- Opening Delimiter -

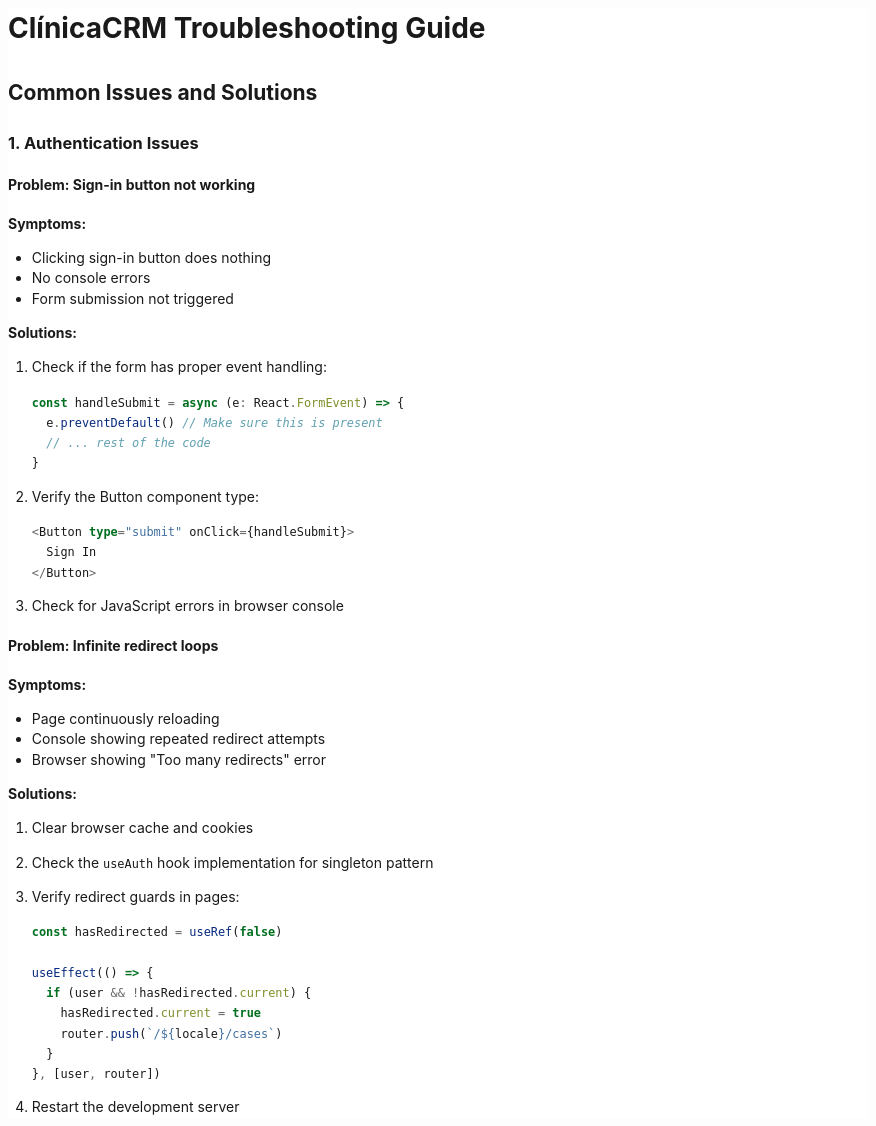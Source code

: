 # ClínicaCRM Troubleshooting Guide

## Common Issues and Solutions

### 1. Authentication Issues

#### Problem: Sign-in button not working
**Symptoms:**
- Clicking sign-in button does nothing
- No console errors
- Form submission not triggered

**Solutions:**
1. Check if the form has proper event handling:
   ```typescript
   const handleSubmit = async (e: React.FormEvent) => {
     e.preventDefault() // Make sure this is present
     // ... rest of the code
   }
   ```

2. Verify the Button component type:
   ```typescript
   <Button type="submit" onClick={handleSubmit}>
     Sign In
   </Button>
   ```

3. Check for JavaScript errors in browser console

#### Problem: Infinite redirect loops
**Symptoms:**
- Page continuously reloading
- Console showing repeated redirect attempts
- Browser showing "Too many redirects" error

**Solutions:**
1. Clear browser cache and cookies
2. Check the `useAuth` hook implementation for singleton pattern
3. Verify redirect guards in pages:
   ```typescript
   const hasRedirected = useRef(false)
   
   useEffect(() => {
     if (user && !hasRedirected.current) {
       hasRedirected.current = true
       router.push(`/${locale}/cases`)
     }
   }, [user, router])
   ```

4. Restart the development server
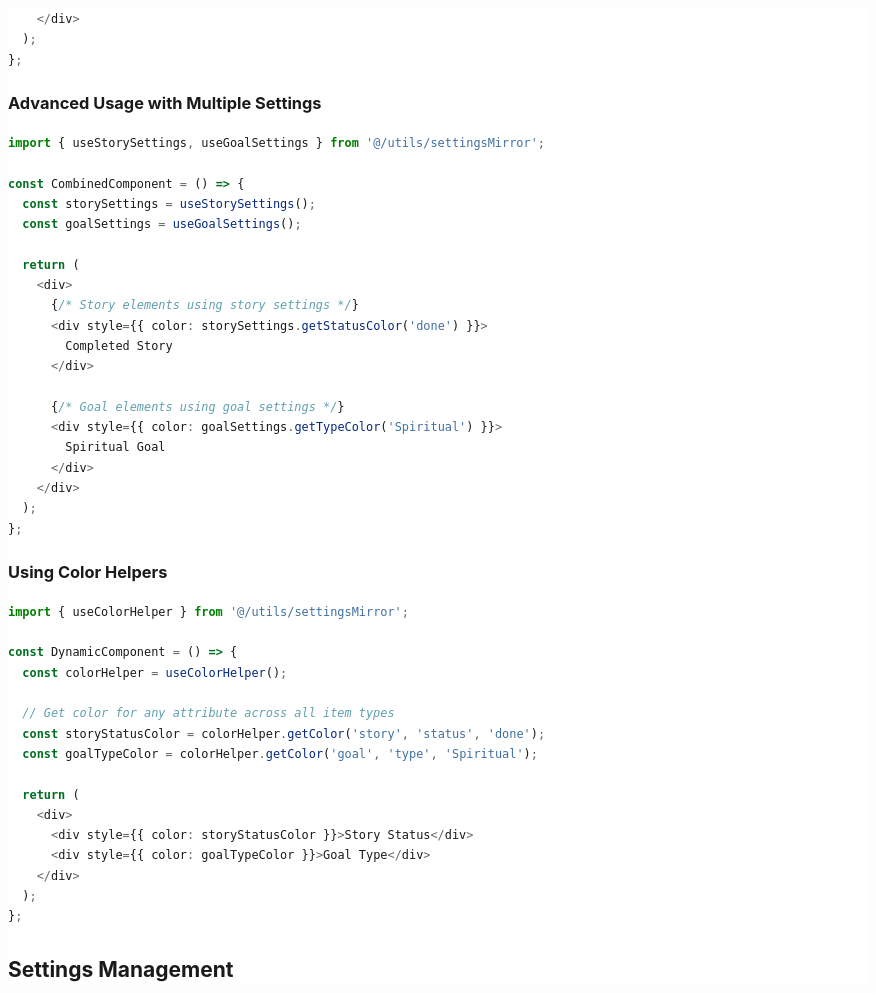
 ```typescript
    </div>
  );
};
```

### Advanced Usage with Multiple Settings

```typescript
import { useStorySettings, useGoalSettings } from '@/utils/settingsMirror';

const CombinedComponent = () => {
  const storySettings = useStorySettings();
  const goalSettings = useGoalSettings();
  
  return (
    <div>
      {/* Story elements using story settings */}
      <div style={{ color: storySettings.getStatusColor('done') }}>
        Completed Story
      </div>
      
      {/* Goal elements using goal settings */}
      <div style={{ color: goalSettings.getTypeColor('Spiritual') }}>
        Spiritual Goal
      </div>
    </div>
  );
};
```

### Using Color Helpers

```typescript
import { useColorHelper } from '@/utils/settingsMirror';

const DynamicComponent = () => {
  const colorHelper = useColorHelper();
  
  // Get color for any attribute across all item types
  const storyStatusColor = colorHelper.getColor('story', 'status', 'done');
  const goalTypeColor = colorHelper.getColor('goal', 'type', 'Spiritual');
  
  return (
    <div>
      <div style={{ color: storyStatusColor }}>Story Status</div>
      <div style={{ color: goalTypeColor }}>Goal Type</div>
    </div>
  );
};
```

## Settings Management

- Closing Delimiter -

Although the entries contain pictures, reproduce only the rest, exactly as written.

Source code

: # ClínicaCRM Troubleshooting Guide

## Common Issues and Solutions

### 1. Authentication Issues

#### Problem: Sign-in button not working
**Symptoms:**
- Clicking sign-in button does nothing
- No console errors
- Form submission not triggered

**Solutions:**
1. Check if the form has proper event handling:
   ```typescript
   const handleSubmit = async (e: React.FormEvent) => {
     e.preventDefault() // Make sure this is present
     // ... rest of the code
   }
   ```

2. Verify the Button component type:
   ```typescript
   <Button type="submit" onClick={handleSubmit}>
     Sign In
   </Button>
   ```

3. Check for JavaScript errors in browser console

#### Problem: Infinite redirect loops
**Symptoms:**
- Page continuously reloading
- Console showing repeated redirect attempts
- Browser showing "Too many redirects" error

**Solutions:**
1. Clear browser cache and cookies
2. Check the `useAuth` hook implementation for singleton pattern
3. Verify redirect guards in pages:
   ```typescript
   const hasRedirected = useRef(false)
   
   useEffect(() => {
     if (user && !hasRedirected.current) {
       hasRedirected.current = true
       router.push(`/${locale}/cases`)
     }
   }, [user, router])
   ```

4. Restart the development server
 ```typescript
    </div>
  );
};
```

### Advanced Usage with Multiple Settings

```typescript
import { useStorySettings, useGoalSettings } from '@/utils/settingsMirror';

const CombinedComponent = () => {
  const storySettings = useStorySettings();
  const goalSettings = useGoalSettings();
  
  return (
    <div>
      {/* Story elements using story settings */}
      <div style={{ color: storySettings.getStatusColor('done') }}>
        Completed Story
      </div>
      
      {/* Goal elements using goal settings */}
      <div style={{ color: goalSettings.getTypeColor('Spiritual') }}>
        Spiritual Goal
      </div>
    </div>
  );
};
```

### Using Color Helpers

```typescript
import { useColorHelper } from '@/utils/settingsMirror';

const DynamicComponent = () => {
  const colorHelper = useColorHelper();
  
  // Get color for any attribute across all item types
  const storyStatusColor = colorHelper.getColor('story', 'status', 'done');
  const goalTypeColor = colorHelper.getColor('goal', 'type', 'Spiritual');
  
  return (
    <div>
      <div style={{ color: storyStatusColor }}>Story Status</div>
      <div style={{ color: goalTypeColor }}>Goal Type</div>
    </div>
  );
};
```

## Settings Management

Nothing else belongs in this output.